Port Angeles mayor vows to shut off water unless PUD signs contract

PORT ANGELES — Mayor Richard Headrick said Monday that Clallam County Public Utility District No. 1 should sign a new pro-annexation water contract with the city or have its supply shut off.

“It is time to draw a line in the sand and shut off the water if the district doesn’t sign a new contract,” Headrick told a Port Angeles Chamber of Commerce luncheon meeting.

“If they don’t, I’ll be the first in line to shut off the water.”

The new contract should include the controversial requirement that customers in the unincorporated area east of the city limit who are seeking new or upgraded service must sign agreements not to protest eventual city annexation, Headrick said.

The city has its eye on eventually annexing the U.S. Highway 101 corridor from the current east city limit to Morse Creek — or possibly beyond Deer Park Road.

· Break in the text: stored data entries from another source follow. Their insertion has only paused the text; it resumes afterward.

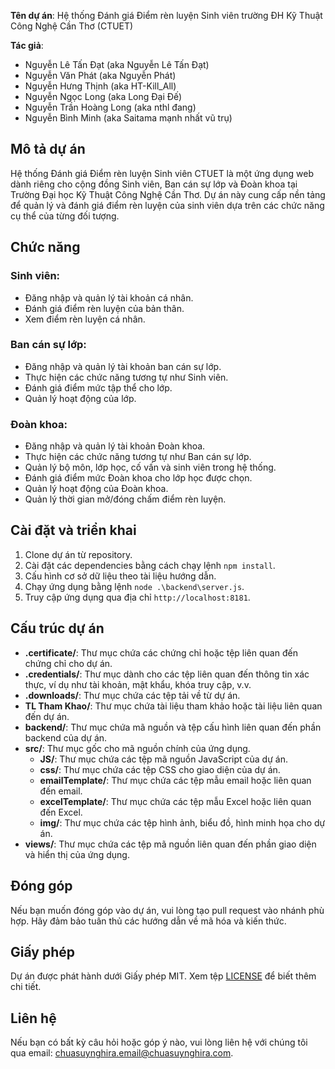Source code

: **Tên dự án**: Hệ thống Đánh giá Điểm rèn luyện Sinh viên trường ĐH Kỹ Thuật Công Nghệ Cần Thơ (CTUET)

**Tác giả**: 
- Nguyễn Lê Tấn Đạt (aka Nguyễn Lê Tấn Đạt)
- Nguyễn Văn Phát (aka Nguyễn Phát)
- Nguyễn Hưng Thịnh (aka HT-Kill_All)
- Nguyễn Ngọc Long (aka Long Đại Đế)
- Nguyễn Trần Hoàng Long (aka nthl đang)
- Nguyễn Bình Minh (aka Saitama mạnh nhất vũ trụ)

## Mô tả dự án
Hệ thống Đánh giá Điểm rèn luyện Sinh viên CTUET là một ứng dụng web dành riêng cho cộng đồng Sinh viên, Ban cán sự lớp và Đoàn khoa tại Trường Đại học Kỹ Thuật Công Nghệ Cần Thơ. Dự án này cung cấp nền tảng để quản lý và đánh giá điểm rèn luyện của sinh viên dựa trên các chức năng cụ thể của từng đối tượng.

## Chức năng
### Sinh viên:
- Đăng nhập và quản lý tài khoản cá nhân.
- Đánh giá điểm rèn luyện của bản thân.
- Xem điểm rèn luyện cá nhân.

### Ban cán sự lớp:
- Đăng nhập và quản lý tài khoản ban cán sự lớp.
- Thực hiện các chức năng tương tự như Sinh viên.
- Đánh giá điểm mức tập thể cho lớp.
- Quản lý hoạt động của lớp.

### Đoàn khoa:
- Đăng nhập và quản lý tài khoản Đoàn khoa.
- Thực hiện các chức năng tương tự như Ban cán sự lớp.
- Quản lý bộ môn, lớp học, cố vấn và sinh viên trong hệ thống.
- Đánh giá điểm mức Đoàn khoa cho lớp học được chọn.
- Quản lý hoạt động của Đoàn khoa.
- Quản lý thời gian mở/đóng chấm điểm rèn luyện.

## Cài đặt và triển khai
1. Clone dự án từ repository.
2. Cài đặt các dependencies bằng cách chạy lệnh `npm install`.
3. Cấu hình cơ sở dữ liệu theo tài liệu hướng dẫn.
4. Chạy ứng dụng bằng lệnh `node .\backend\server.js`.
5. Truy cập ứng dụng qua địa chỉ `http://localhost:8181`.

## Cấu trúc dự án
- **.certificate/**: Thư mục chứa các chứng chỉ hoặc tệp liên quan đến chứng chỉ cho dự án.
- **.credentials/**: Thư mục dành cho các tệp liên quan đến thông tin xác thực, ví dụ như tài khoản, mật khẩu, khóa truy cập, v.v.
- **.downloads/**: Thư mục chứa các tệp tải về từ dự án.
- **TL Tham Khao/**: Thư mục chứa tài liệu tham khảo hoặc tài liệu liên quan đến dự án.
- **backend/**: Thư mục chứa mã nguồn và tệp cấu hình liên quan đến phần backend của dự án.
- **src/**: Thư mục gốc cho mã nguồn chính của ứng dụng.
  - **JS/**: Thư mục chứa các tệp mã nguồn JavaScript của dự án.
  - **css/**: Thư mục chứa các tệp CSS cho giao diện của dự án.
  - **emailTemplate/**: Thư mục chứa các tệp mẫu email hoặc liên quan đến email.
  - **excelTemplate/**: Thư mục chứa các tệp mẫu Excel hoặc liên quan đến Excel.
  - **img/**: Thư mục chứa các tệp hình ảnh, biểu đồ, hình minh họa cho dự án.
- **views/**: Thư mục chứa các tệp mã nguồn liên quan đến phần giao diện và hiển thị của ứng dụng.

## Đóng góp
Nếu bạn muốn đóng góp vào dự án, vui lòng tạo pull request vào nhánh phù hợp. Hãy đảm bảo tuân thủ các hướng dẫn về mã hóa và kiến thức.

## Giấy phép
Dự án được phát hành dưới Giấy phép MIT. Xem tệp [LICENSE](LICENSE) để biết thêm chi tiết.

## Liên hệ
Nếu bạn có bất kỳ câu hỏi hoặc góp ý nào, vui lòng liên hệ với chúng tôi qua email: [chuasuynghira.email@chuasuynghira.com](mailto:chuasuynghira.email@chuasuynghira.com).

Headrick, however, said such a move is probably at least five years away.

The agreements should be required despite opposition to annexation from what Headrick called a vocal minority of residents, he said.

“We are very serious about this condition. We expect it to occur,” Headrick said in his keynote speech before about 60 chamber members and guests at the Port Angeles CrabHouse restaurant.

The city and Clallam PUD have been at odds over water supplies since last month when the city presented a revised wholesale water supply contract to the district.

Wholesale source

Clallam PUD gets some of its water for nine systems in its service territory from the city of Port Angeles.

And PUD commissioners met for their regular meeting less than an hour after Headrick’s remarks.

PUD Commissioner Hugh Haffner said the mayor’s statements epitomized why residents living east of the city don’t want to be “under the city’s thumb.”

“What an attitude for the city to treat its citizens that way,” Haffner said.

“Is this another case of the city’s high-handedness?

“That the city has the audacity to think it can tell Clallam PUD customers what to do is another indicator of city treatment that makes people not want to be part of the city,” Haffner added.